The North Water gets off to a middling start with an opening episode that takes some time to really set sail. The story gets underway in 1859’s Hull, recreated with a magnificent set that feels both atmospheric and authentic. Writer-director Andrew Haigh has no trouble building a sense of foreboding here, although these scenes and a later stop-off in Lerwick do start to drag after a while. It’s a slow start and some viewers might find their mind wandering midway through this first instalment, but those who can weather the set-up will be well rewarded.
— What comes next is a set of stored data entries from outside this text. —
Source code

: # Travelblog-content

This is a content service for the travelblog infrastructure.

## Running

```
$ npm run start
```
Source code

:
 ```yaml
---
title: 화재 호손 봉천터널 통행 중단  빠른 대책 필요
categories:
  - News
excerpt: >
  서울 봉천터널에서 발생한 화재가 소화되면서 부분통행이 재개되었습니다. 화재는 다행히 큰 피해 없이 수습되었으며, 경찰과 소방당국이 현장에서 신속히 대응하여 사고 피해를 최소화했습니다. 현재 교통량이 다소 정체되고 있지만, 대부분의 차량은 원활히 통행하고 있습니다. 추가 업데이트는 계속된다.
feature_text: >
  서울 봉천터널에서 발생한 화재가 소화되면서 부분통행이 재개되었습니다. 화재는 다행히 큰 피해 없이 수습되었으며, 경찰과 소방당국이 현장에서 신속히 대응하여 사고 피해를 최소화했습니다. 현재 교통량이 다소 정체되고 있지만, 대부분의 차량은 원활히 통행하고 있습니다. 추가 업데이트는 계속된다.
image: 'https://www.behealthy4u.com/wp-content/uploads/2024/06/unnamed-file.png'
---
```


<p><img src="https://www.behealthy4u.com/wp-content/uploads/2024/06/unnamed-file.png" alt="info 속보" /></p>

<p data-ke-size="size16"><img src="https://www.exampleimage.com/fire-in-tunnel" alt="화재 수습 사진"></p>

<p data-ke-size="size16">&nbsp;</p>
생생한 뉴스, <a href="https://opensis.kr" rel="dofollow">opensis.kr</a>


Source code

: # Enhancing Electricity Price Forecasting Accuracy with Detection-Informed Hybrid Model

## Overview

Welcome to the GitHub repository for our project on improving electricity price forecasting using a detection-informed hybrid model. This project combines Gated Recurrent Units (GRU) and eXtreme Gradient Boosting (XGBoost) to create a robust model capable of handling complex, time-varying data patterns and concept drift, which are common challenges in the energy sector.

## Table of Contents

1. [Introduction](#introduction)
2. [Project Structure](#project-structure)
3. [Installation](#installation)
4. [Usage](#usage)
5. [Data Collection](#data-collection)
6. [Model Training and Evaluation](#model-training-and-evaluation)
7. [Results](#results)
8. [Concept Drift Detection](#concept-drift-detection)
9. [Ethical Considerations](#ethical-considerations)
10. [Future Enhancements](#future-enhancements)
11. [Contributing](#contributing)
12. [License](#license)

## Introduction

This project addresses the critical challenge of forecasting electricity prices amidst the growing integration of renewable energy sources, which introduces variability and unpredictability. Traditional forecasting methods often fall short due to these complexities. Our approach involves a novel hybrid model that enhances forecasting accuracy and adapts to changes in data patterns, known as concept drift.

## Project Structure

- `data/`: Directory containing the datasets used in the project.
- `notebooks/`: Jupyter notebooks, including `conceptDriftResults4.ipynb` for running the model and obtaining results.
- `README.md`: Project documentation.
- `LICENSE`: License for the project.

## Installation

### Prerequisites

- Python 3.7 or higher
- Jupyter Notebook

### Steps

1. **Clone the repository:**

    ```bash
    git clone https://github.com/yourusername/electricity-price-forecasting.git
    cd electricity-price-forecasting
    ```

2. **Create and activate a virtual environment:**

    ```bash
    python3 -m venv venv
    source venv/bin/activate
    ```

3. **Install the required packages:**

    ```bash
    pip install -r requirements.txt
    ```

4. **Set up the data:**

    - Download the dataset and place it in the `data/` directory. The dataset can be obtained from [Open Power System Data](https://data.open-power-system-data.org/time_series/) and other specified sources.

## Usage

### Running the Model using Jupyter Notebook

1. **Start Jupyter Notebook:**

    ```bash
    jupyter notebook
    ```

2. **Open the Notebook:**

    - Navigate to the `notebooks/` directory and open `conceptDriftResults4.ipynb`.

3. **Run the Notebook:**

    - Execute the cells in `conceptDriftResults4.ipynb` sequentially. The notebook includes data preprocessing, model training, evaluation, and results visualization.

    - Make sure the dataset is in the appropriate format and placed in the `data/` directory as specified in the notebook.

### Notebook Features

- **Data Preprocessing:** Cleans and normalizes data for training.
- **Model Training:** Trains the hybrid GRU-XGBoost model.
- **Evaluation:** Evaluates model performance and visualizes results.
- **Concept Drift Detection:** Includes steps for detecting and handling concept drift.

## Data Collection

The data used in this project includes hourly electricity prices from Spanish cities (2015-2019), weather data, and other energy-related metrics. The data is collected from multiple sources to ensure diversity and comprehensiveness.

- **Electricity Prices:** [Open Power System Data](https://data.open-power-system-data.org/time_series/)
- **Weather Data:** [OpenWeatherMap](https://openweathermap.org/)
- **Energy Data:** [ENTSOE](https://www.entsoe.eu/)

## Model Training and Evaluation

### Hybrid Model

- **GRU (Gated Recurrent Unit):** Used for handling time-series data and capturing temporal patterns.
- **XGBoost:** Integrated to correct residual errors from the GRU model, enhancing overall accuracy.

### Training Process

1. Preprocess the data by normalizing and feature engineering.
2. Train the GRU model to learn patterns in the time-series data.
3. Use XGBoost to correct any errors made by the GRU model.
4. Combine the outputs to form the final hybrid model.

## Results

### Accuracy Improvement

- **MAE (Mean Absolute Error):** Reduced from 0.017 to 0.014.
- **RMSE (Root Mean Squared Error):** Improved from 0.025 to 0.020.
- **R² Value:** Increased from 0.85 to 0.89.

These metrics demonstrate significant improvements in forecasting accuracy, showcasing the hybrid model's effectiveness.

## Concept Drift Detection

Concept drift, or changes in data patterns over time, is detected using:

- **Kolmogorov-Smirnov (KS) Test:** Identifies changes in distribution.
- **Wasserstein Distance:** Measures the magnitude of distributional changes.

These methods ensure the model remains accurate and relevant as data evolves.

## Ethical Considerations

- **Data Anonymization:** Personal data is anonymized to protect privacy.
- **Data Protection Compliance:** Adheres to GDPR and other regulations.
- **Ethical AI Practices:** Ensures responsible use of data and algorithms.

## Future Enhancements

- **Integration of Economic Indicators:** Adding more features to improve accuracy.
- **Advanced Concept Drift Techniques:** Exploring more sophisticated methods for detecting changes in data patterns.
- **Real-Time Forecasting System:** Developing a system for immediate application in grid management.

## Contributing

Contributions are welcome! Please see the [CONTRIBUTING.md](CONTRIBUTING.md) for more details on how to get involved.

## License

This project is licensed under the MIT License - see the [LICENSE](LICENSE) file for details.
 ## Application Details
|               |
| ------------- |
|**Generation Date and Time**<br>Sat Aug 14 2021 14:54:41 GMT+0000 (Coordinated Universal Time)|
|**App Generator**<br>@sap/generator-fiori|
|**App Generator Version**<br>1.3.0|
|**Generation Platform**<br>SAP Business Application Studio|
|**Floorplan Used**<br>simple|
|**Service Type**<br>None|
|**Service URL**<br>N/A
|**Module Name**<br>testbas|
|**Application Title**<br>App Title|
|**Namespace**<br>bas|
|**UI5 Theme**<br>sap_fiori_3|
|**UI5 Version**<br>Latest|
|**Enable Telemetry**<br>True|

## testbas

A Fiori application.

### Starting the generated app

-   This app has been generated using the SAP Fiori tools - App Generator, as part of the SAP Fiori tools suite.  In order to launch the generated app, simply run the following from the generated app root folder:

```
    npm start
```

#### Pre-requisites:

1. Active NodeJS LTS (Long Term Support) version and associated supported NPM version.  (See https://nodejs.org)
Undoubtedly, the show hits its stride in episode two, where the real drama starts to unfold within the claustrophobic walls of The Volunteer as well as the desolate expanse outside. As has been well publicised, Haigh took on the challenge of taking his cast and crew further north than any television drama has dared go before, and the results speak for themselves. It’s an environment that simply couldn’t have been replicated on a soundstage (or at least not with anywhere near the same visual and narrative impact).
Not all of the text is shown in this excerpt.